The public seems to respond to rough edges and flaws, too. In the 60s, when researcher Joseph Weizenbaum attempted to parody a psychotherapist with crude language pattern matching in his program, ELIZA, he was surprised when users started to tell the program their darkest secrets and imagine understanding that wasn’t there. The crudeness of Markov chains as predictive text tool — they were developed for analysing Pushkin statistics and not generating language, after all — has given rise to breeds of poetry based on their very weirdness. When Google’s style transfer technique was applied using a database of dog images, the bizarre, unnatural images that warped photos into dogs went viral online. Since then, Google has made vastly more sophisticated techniques that apply realistic painterly effects and… well, it seems that’s attracted only a fraction of the interest that the dog images did.
 
Maybe there’s something even more fundamental at work. Corporate culture dictates predictability and centralised value.

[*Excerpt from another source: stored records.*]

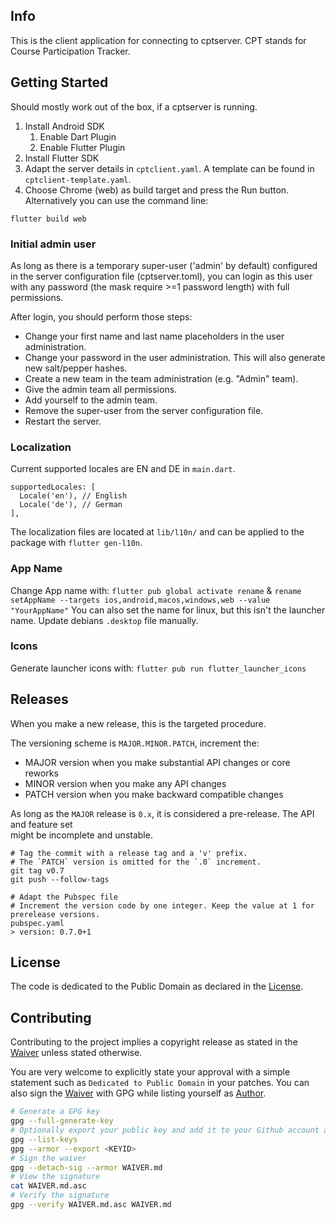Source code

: ## Info

This is the client application for connecting to cptserver. CPT stands for Course Participation Tracker.

## Getting Started

Should mostly work out of the box, if a cptserver is running.

1) Install Android SDK
   1) Enable Dart Plugin
   2) Enable Flutter Plugin
2) Install Flutter SDK
3) Adapt the server details in `cptclient.yaml`. A template can be found in `cptclient-template.yaml`.
4) Choose Chrome (web) as build target and press the Run button. Alternatively you can use the command line:

```
flutter build web
```

### Initial admin user

As long as there is a temporary super-user ('admin' by default) configured in the server configuration file (cptserver.toml), you can login as this user
with any password (the mask require >=1 password length) with full permissions.

After login, you should perform those steps:
- Change your first name and last name placeholders in the user administration.
- Change your password in the user administration. This will also generate new salt/pepper hashes.
- Create a new team in the team administration (e.g. "Admin" team).
- Give the admin team all permissions.
- Add yourself to the admin team.
- Remove the super-user from the server configuration file.
- Restart the server.

### Localization

Current supported locales are EN and DE in `main.dart`.

```
supportedLocales: [
  Locale('en'), // English
  Locale('de'), // German
],
```

The localization files are located at `lib/l10n/` and can be applied to the package with `flutter gen-l10n`.

### App Name

Change App name with: `flutter pub global activate rename` & `rename setAppName --targets ios,android,macos,windows,web --value "YourAppName"`
You can also set the name for linux, but this isn't the launcher name. Update debians `.desktop` file manually.

### Icons

Generate launcher icons with: `flutter pub run flutter_launcher_icons`

## Releases

When you make a new release, this is the targeted procedure.

The versioning scheme is `MAJOR.MINOR.PATCH`, increment the:
- MAJOR version when you make substantial API changes or core reworks
- MINOR version when you make any API changes
- PATCH version when you make backward compatible changes

As long as the `MAJOR` release is `0.x`, it is considered a pre-release. The API and feature set \
might be incomplete and unstable.

```
# Tag the commit with a release tag and a 'v' prefix.
# The `PATCH` version is omitted for the `.0` increment.
git tag v0.7
git push --follow-tags

# Adapt the Pubspec file
# Increment the version code by one integer. Keep the value at 1 for prerelease versions.
pubspec.yaml
> version: 0.7.0+1
```

## License

The code is dedicated to the Public Domain as declared in the [License](LICENSE.md).

## Contributing

Contributing to the project implies a copyright release as stated in the [Waiver](WAIVER.md) unless 
stated otherwise.

You are very welcome to explicitly state your approval with a simple statement such as
`Dedicated to Public Domain` in your patches. You can also sign the [Waiver](WAIVER.md) with GPG
while listing yourself as [Author](AUTHORS.md).

```bash
# Generate a GPG key
gpg --full-generate-key
# Optionally export your public key and add it to your Github account and/or a keyserver.
gpg --list-keys
gpg --armor --export <KEYID>
# Sign the waiver
gpg --detach-sig --armor WAIVER.md
# View the signature
cat WAIVER.md.asc
# Verify the signature
gpg --verify WAIVER.md.asc WAIVER.md
```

The artist does just the opposite, capitalising on surprise. It’s in the interest of artists if these technologies can be broken. Muzak represents what happens to aesthetics when centralised control and corporate values win out — but it’s as much the widespread public hatred that’s the major cautionary tale. The values of surprise and choice win out, not just as abstract concepts but also as real personal preferences.
 
We once feared that robotics would eliminate jobs; the very word is derived (by Czech writer Karel Čapek’s brother Joseph) from the word for slave. Yet in the end, robotic technology has extended human capability. It has brought us as far as space and taken us through Logo and its Turtle, even taught generations of kids math, geometry, logic, and creative thinking through code. We seem to be at a similar fork in the road with machine learning. These tools can serve the interests of corporate control and passive consumption, optimised only for lazy consumption that extracts value from its human users. Or, we can abuse and misuse the tools, take them apart and put them back together again, apply them not in the sense that »everything looks like a nail« when all you have is a hammer, but as a precise set of techniques to solve specific problems. Muzak, in its final days, was nothing more than a pipe dream. What people wanted was music — and choice. Those choices won’t come automatically. We may well have to hack them.